Each line in the entries that has the word "samples" has to be copied.
# # # # # # #
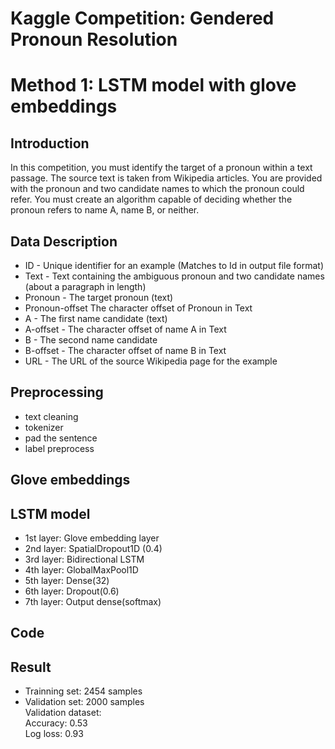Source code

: # Kaggle Competition: Gendered Pronoun Resolution
# Method 1: LSTM model with glove embeddings

## Introduction
In this competition, you must identify the target of a pronoun within a text passage. The source text is taken from Wikipedia articles. You are provided with the pronoun and two candidate names to which the pronoun could refer. You must create an algorithm capable of deciding whether the pronoun refers to name A, name B, or neither.
## Data Description
- ID - Unique identifier for an example (Matches to Id in output file format)  
- Text - Text containing the ambiguous pronoun and two candidate names (about a paragraph in length)  
- Pronoun - The target pronoun (text)  
- Pronoun-offset The character offset of Pronoun in Text  
- A - The first name candidate (text)  
- A-offset - The character offset of name A in Text  
- B - The second name candidate  
- B-offset - The character offset of name B in Text  
- URL - The URL of the source Wikipedia page for the example  
## Preprocessing
- text cleaning
- tokenizer
- pad the sentence
- label preprocess
## Glove embeddings

## LSTM model
- 1st layer: Glove embedding layer
- 2nd layer: SpatialDropout1D (0.4)
- 3rd layer: Bidirectional LSTM
- 4th layer: GlobalMaxPool1D
- 5th layer: Dense(32)
- 6th layer: Dropout(0.6)
- 7th layer: Output dense(softmax)
## Code

## Result
- Trainning set: 2454 samples  
- Validation set: 2000 samples  
Validation dataset:  
Accuracy: 0.53  
Log loss: 0.93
# # # # # # #
=== Response to the task ===
- Trainning set: 2454 samples  
- Validation set: 2000 samples  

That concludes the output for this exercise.